**EXERCISE MATERIALS**

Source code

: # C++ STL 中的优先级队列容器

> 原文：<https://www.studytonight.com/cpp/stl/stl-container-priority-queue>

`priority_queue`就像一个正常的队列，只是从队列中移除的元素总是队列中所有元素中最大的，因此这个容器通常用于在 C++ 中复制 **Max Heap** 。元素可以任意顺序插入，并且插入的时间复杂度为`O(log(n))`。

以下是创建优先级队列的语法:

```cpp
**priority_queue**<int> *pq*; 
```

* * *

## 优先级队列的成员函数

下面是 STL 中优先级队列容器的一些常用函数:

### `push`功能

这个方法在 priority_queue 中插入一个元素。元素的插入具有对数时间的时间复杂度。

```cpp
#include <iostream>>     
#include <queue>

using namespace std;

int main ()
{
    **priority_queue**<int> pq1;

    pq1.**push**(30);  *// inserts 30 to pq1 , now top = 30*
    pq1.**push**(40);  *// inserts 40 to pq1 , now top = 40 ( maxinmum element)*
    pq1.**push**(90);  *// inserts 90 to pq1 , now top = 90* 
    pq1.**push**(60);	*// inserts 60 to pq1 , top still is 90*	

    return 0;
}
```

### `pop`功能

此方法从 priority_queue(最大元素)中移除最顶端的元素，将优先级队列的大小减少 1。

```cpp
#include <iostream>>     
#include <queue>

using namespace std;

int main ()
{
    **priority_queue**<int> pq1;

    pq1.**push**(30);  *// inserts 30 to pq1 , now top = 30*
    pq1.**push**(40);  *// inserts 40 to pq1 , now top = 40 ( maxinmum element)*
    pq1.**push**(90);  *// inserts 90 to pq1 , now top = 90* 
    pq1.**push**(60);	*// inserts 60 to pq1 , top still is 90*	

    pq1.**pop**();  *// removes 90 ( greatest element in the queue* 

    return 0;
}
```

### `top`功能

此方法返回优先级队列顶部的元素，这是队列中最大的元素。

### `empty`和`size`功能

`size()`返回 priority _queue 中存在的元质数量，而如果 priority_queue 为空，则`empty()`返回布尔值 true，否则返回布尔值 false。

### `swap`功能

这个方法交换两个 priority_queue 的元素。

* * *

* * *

**TASK BRIEF**
Your answer must be an exact copy of every entry above.

**ANSWER TO THIS PROBLEM**
Source code

: # C++ STL 中的优先级队列容器

> 原文：<https://www.studytonight.com/cpp/stl/stl-container-priority-queue>

`priority_queue`就像一个正常的队列，只是从队列中移除的元素总是队列中所有元素中最大的，因此这个容器通常用于在 C++ 中复制 **Max Heap** 。元素可以任意顺序插入，并且插入的时间复杂度为`O(log(n))`。

以下是创建优先级队列的语法:

```cpp
**priority_queue**<int> *pq*; 
```

* * *

## 优先级队列的成员函数

下面是 STL 中优先级队列容器的一些常用函数:

### `push`功能

这个方法在 priority_queue 中插入一个元素。元素的插入具有对数时间的时间复杂度。

```cpp
#include <iostream>>     
#include <queue>

using namespace std;

int main ()
{
    **priority_queue**<int> pq1;

    pq1.**push**(30);  *// inserts 30 to pq1 , now top = 30*
    pq1.**push**(40);  *// inserts 40 to pq1 , now top = 40 ( maxinmum element)*
    pq1.**push**(90);  *// inserts 90 to pq1 , now top = 90* 
    pq1.**push**(60);	*// inserts 60 to pq1 , top still is 90*	

    return 0;
}
```

### `pop`功能

此方法从 priority_queue(最大元素)中移除最顶端的元素，将优先级队列的大小减少 1。

```cpp
#include <iostream>>     
#include <queue>

using namespace std;

int main ()
{
    **priority_queue**<int> pq1;

    pq1.**push**(30);  *// inserts 30 to pq1 , now top = 30*
    pq1.**push**(40);  *// inserts 40 to pq1 , now top = 40 ( maxinmum element)*
    pq1.**push**(90);  *// inserts 90 to pq1 , now top = 90* 
    pq1.**push**(60);	*// inserts 60 to pq1 , top still is 90*	

    pq1.**pop**();  *// removes 90 ( greatest element in the queue* 

    return 0;
}
```

### `top`功能

此方法返回优先级队列顶部的元素，这是队列中最大的元素。

### `empty`和`size`功能

`size()`返回 priority _queue 中存在的元质数量，而如果 priority_queue 为空，则`empty()`返回布尔值 true，否则返回布尔值 false。

### `swap`功能

这个方法交换两个 priority_queue 的元素。

* * *

* * *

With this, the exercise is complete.